TASK: Whenever a line below holds the word "Spielmodulen", count it; then give the total and nothing else.

Records from a collection:
- - - - -
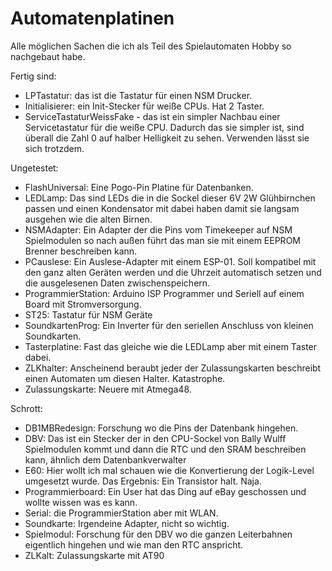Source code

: # Automatenplatinen
Alle möglichen Sachen die ich als Teil des Spielautomaten Hobby so nachgebaut habe.

Fertig sind:
- LPTastatur: das ist die Tastatur für einen NSM Drucker.
- Initialisierer: ein Init-Stecker für weiße CPUs. Hat 2 Taster.
- ServiceTastaturWeissFake - das ist ein simpler Nachbau einer Servicetastatur für die weiße CPU. Dadurch das sie simpler ist, sind überall die Zahl 0 auf halber Helligkeit zu sehen. Verwenden lässt sie sich trotzdem.
 
Ungetestet:
- FlashUniversal: Eine Pogo-Pin Platine für Datenbanken.
- LEDLamp: Das sind LEDs die in die Sockel dieser 6V 2W Glühbirnchen passen und einen Kondensator mit dabei haben damit sie langsam ausgehen wie die alten Birnen.
- NSMAdapter: Ein Adapter der die Pins vom Timekeeper auf NSM Spielmodulen so nach außen führt das man sie mit einem EEPROM Brenner beschreiben kann.
- PCauslese: Ein Auslese-Adapter mit einem ESP-01. Soll kompatibel mit den ganz alten Geräten werden und die Uhrzeit automatisch setzen und die ausgelesenen Daten zwischenspeichern.
- ProgrammierStation: Arduino ISP Programmer und Seriell auf einem Board mit Stromversorgung.
- ST25: Tastatur für NSM Geräte
- SoundkartenProg: Ein Inverter für den seriellen Anschluss von kleinen Soundkarten.
- Tasterplatine: Fast das gleiche wie die LEDLamp aber mit einem Taster dabei.
- ZLKhalter: Anscheinend beraubt jeder der Zulassungskarten beschreibt einen Automaten um diesen Halter. Katastrophe.
- Zulassungskarte: Neuere mit Atmega48.

Schrott:
- DB1MBRedesign: Forschung wo die Pins der Datenbank hingehen.
- DBV: Das ist ein Stecker der in den CPU-Sockel von Bally Wulff Spielmodulen kommt und dann die RTC und den SRAM beschreiben kann, ähnlich dem Datenbankverwalter
- E60: Hier wollt ich mal schauen wie die Konvertierung der Logik-Level umgesetzt wurde. Das Ergebnis: Ein Transistor halt. Naja.
- Programmierboard: Ein User hat das Ding auf eBay geschossen und wollte wissen was es kann.
- Serial: die ProgrammierStation aber mit WLAN.
- Soundkarte: Irgendeine Adapter, nicht so wichtig.
- Spielmodul: Forschung für den DBV wo die ganzen Leiterbahnen eigentlich hingehen und wie man den RTC anspricht.
- ZLKalt: Zulassungskarte mit AT90
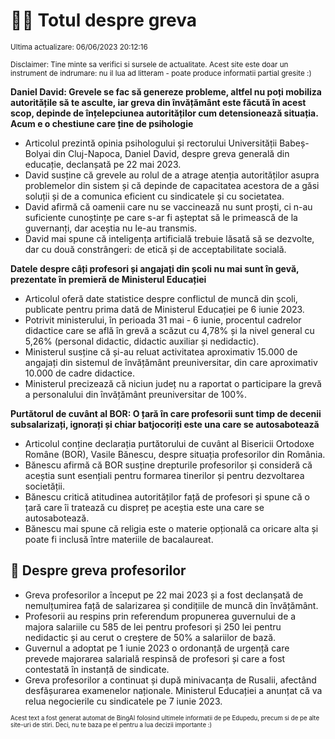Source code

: # 👩‍🏫 Totul despre greva
<sub>Ultima actualizare: 06/06/2023 20:12:16</sub>

<sub>Disclaimer: Tine minte sa verifici si sursele de actualitate. Acest site este doar un instrument de indrumare: nu il lua ad litteram - poate produce informatii partial gresite :)</sub>

**Daniel David: Grevele se fac să genereze probleme, altfel nu poți mobiliza autoritățile să te asculte, iar greva din învățământ este făcută în acest scop, depinde de înțelepciunea autorităților cum detensionează situația. Acum e o chestiune care ține de psihologie**

- Articolul prezintă opinia psihologului și rectorului Universității Babeș-Bolyai din Cluj-Napoca, Daniel David, despre greva generală din educație, declanșată pe 22 mai 2023.
- David susține că grevele au rolul de a atrage atenția autorităților asupra problemelor din sistem și că depinde de capacitatea acestora de a găsi soluții și de a comunica eficient cu sindicatele și cu societatea.
- David afirmă că oamenii care nu se vaccinează nu sunt proști, ci n-au suficiente cunoștințe pe care s-ar fi așteptat să le primească de la guvernanți, dar aceștia nu le-au transmis.
- David mai spune că inteligența artificială trebuie lăsată să se dezvolte, dar cu două constrângeri: de etică și de acceptabilitate socială.

**Datele despre câți profesori și angajați din școli nu mai sunt în gevă, prezentate în premieră de Ministerul Educației**

- Articolul oferă date statistice despre conflictul de muncă din școli, publicate pentru prima dată de Ministerul Educației pe 6 iunie 2023.
- Potrivit ministerului, în perioada 31 mai - 6 iunie, procentul cadrelor didactice care se află în grevă a scăzut cu 4,78% și la nivel general cu 5,26% (personal didactic, didactic auxiliar și nedidactic).
- Ministerul susține că și-au reluat activitatea aproximativ 15.000 de angajați din sistemul de învățământ preuniversitar, din care aproximativ 10.000 de cadre didactice.
- Ministerul precizează că niciun județ nu a raportat o participare la grevă a personalului din învățământ preuniversitar de 100%.

**Purtătorul de cuvânt al BOR: O țară în care profesorii sunt timp de decenii subsalarizați, ignorați și chiar batjocoriți este una care se autosabotează**

- Articolul conține declarația purtătorului de cuvânt al Bisericii Ortodoxe Române (BOR), Vasile Bănescu, despre situația profesorilor din România.
- Bănescu afirmă că BOR susține drepturile profesorilor și consideră că aceștia sunt esențiali pentru formarea tinerilor și pentru dezvoltarea societății.
- Bănescu critică atitudinea autorităților față de profesori și spune că o țară care îi tratează cu dispreț pe aceștia este una care se autosabotează.
- Bănescu mai spune că religia este o materie opțională ca oricare alta și poate fi inclusă între materiile de bacalaureat.

## 🏫 Despre greva profesorilor

- Greva profesorilor a început pe 22 mai 2023 și a fost declanșată de nemulțumirea față de salarizarea și condițiile de muncă din învățământ.
- Profesorii au respins prin referendum propunerea guvernului de a majora salariile cu 585 de lei pentru profesori și 250 lei pentru nedidactic și au cerut o creștere de 50% a salariilor de bază.
- Guvernul a adoptat pe 1 iunie 2023 o ordonanță de urgență care prevede majorarea salarială respinsă de profesori și care a fost contestată în instanță de sindicate.
- Greva profesorilor a continuat și după minivacanța de Rusalii, afectând desfășurarea examenelor naționale. Ministerul Educației a anunțat că va relua negocierile cu sindicatele pe 7 iunie 2023.


<sub><sub>Acest text a fost generat automat de BingAI folosind ultimele informatii de pe Edupedu, precum si de pe alte site-uri de stiri. Deci, nu te baza pe el pentru a lua decizii importante :)</sub></sub>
- - - - -
WRITTEN RESPONSE: 2